Data records:
_____

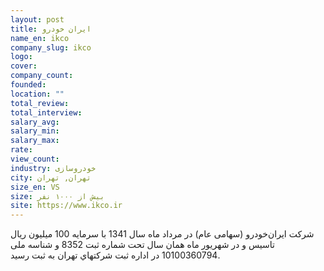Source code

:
 ```yaml
---
layout: post
title: ایران خودرو
name_en: ikco
company_slug: ikco
logo: 
cover: 
company_count:
founded:
location: ""
total_review: 
total_interview: 
salary_avg: 
salary_min: 
salary_max: 
rate: 
view_count: 
industry: خودروسازی
city: تهران, تهران
size_en: VS
size: بیش از ۱۰۰۰ نفر
site: https://www.ikco.ir
---
```


شرکت ايران‌خودرو (سهامی عام) در مرداد ماه سال 1341 با سرمایه 100 میلیون ریال تاسیس و در شهریور ماه همان سال تحت شماره ثبت  8352 و شناسه ملی 10100360794 در اداره ثبت شرکتهاي تهران به ثبت رسید.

_____

### REQUIRED WORK
Those lines of the records that contain the string "تهران" should be identified and copied.

### ANSWER TO THE PROBLEM
city: تهران, تهران
شرکت ايران‌خودرو (سهامی عام) در مرداد ماه سال 1341 با سرمایه 100 میلیون ریال تاسیس و در شهریور ماه همان سال تحت شماره ثبت  8352 و شناسه ملی 10100360794 در اداره ثبت شرکتهاي تهران به ثبت رسید.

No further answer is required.